THE American academic community has satisfied its curiosity about which college or university would break the $100,000 barrier for the cost of a diploma.
Yale University has reluctantly (we hope) posted a figure for tuition, room, and board for the 1993-94 academic year of $25,110. Barring further increases, that works out to $100,440 for a full four years. Yale may deserve credit for its straightforwardness in crossing the $100,000 barrier; other elite schools already within a professor's whisker of the mark will no doubt soon follow.
"So what?" some prospective students and their parents may ask. After all, Yale's high tuition might well be worth its price in prestige and job opportunities. Others might respond: "Our kid isn't trying to climb the ivy. There are a lot of small, top-notch colleges and scores of fine state universities for good scholars to choose from."
Even at these institutions, though, where annual tuition, room, and board may run only around $2,000, there are extra costs for books, other supplies, transportation, recreation, and other extras.
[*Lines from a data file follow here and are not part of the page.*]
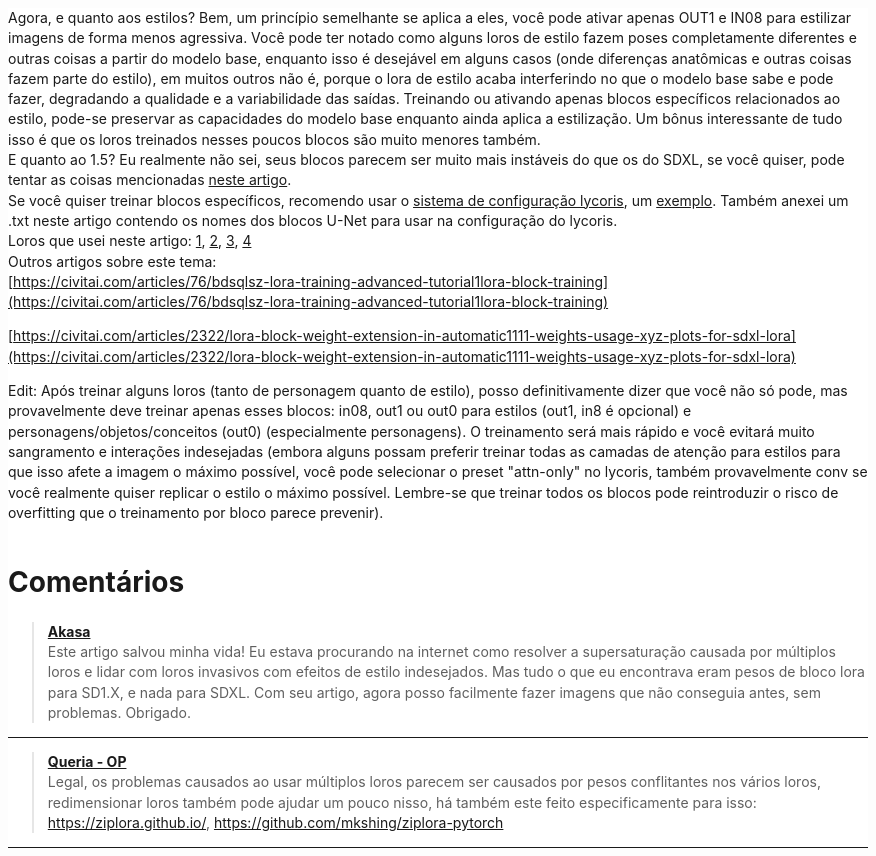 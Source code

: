 Agora, e quanto aos estilos? Bem, um princípio semelhante se aplica a eles, você pode ativar apenas OUT1 e IN08 para estilizar imagens de forma menos agressiva. Você pode ter notado como alguns loros de estilo fazem poses completamente diferentes e outras coisas a partir do modelo base, enquanto isso é desejável em alguns casos (onde diferenças anatômicas e outras coisas fazem parte do estilo), em muitos outros não é, porque o lora de estilo acaba interferindo no que o modelo base sabe e pode fazer, degradando a qualidade e a variabilidade das saídas. Treinando ou ativando apenas blocos específicos relacionados ao estilo, pode-se preservar as capacidades do modelo base enquanto ainda aplica a estilização. Um bônus interessante de tudo isso é que os loros treinados nesses poucos blocos são muito menores também.  
E quanto ao 1.5? Eu realmente não sei, seus blocos parecem ser muito mais instáveis do que os do SDXL, se você quiser, pode tentar as coisas mencionadas [neste artigo](https://arxiv.org/abs/2403.07500).  
Se você quiser treinar blocos específicos, recomendo usar o [sistema de configuração lycoris](https://github.com/KohakuBlueleaf/LyCORIS/blob/4cd782c819738985853c076ade197f9cd5fc48c6/docs/Preset.md), um [exemplo](https://github.com/bmaltais/kohya_ss/discussions/2395). Também anexei um .txt neste artigo contendo os nomes dos blocos U-Net para usar na configuração do lycoris.  
Loros que usei neste artigo: [1](https://civitai.com/models/453117/lady-amalthea-the-last-unicorn-pony-xl-bu-uoc?modelVersionId=504470), [2](https://civitai.com/models/149490/della-duck-or-ducktales-2017-pdxl-and-15), [3](https://civitai.com/models/413778/natsukawa-masuzu-oreshura), [4](https://civitai.com/models/398918/asta-black-clover-pony?modelVersionId=444889)  
Outros artigos sobre este tema:  
[https://civitai.com/articles/76/bdsqlsz-lora-training-advanced-tutorial1lora-block-training](https://civitai.com/articles/76/bdsqlsz-lora-training-advanced-tutorial1lora-block-training)

[https://civitai.com/articles/2322/lora-block-weight-extension-in-automatic1111-weights-usage-xyz-plots-for-sdxl-lora](https://civitai.com/articles/2322/lora-block-weight-extension-in-automatic1111-weights-usage-xyz-plots-for-sdxl-lora)

Edit: Após treinar alguns loros (tanto de personagem quanto de estilo), posso definitivamente dizer que você não só pode, mas provavelmente deve treinar apenas esses blocos: in08, out1 ou out0 para estilos (out1, in8 é opcional) e personagens/objetos/conceitos (out0) (especialmente personagens). O treinamento será mais rápido e você evitará muito sangramento e interações indesejadas (embora alguns possam preferir treinar todas as camadas de atenção para estilos para que isso afete a imagem o máximo possível, você pode selecionar o preset "attn-only" no lycoris, também provavelmente conv se você realmente quiser replicar o estilo o máximo possível. Lembre-se que treinar todos os blocos pode reintroduzir o risco de overfitting que o treinamento por bloco parece prevenir).

# Comentários

> [**Akasa**](https://civitai.com/user/Akasa)  
Este artigo salvou minha vida! Eu estava procurando na internet como resolver a supersaturação causada por múltiplos loros e lidar com loros invasivos com efeitos de estilo indesejados. 
Mas tudo o que eu encontrava eram pesos de bloco lora para SD1.X, e nada para SDXL. 
Com seu artigo, agora posso facilmente fazer imagens que não conseguia antes, sem problemas. Obrigado.

---

> [**Queria - OP**](https://civitai.com/user/Queria)  
Legal, os problemas causados ao usar múltiplos loros parecem ser causados por pesos conflitantes nos vários loros, redimensionar loros também pode ajudar um pouco nisso, há também este feito especificamente para isso: https://ziplora.github.io/, https://github.com/mkshing/ziplora-pytorch

---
What of the institutions themselves? Many students and parents have come to feel that schools are being run less for the students and more for the academicians who are supposed to be teaching them. Many students complain that in some courses, they never see or hear the professor whose name and degrees are listed in the catalog. In the last 10 years or more, academic salaries have not just undergone often-needed adjustments, many have at least doubled.
Professors who may have struggled for years to earn what they consider adequate paychecks may howl to hear it said, but many institutions seem to be run for the benefit of the (often absent) faculty rather than the students.
What American higher education needs at this point is not so much an infusion of money and facilities as a rededication to the role in society of higher education. In a few words: Put teaching first.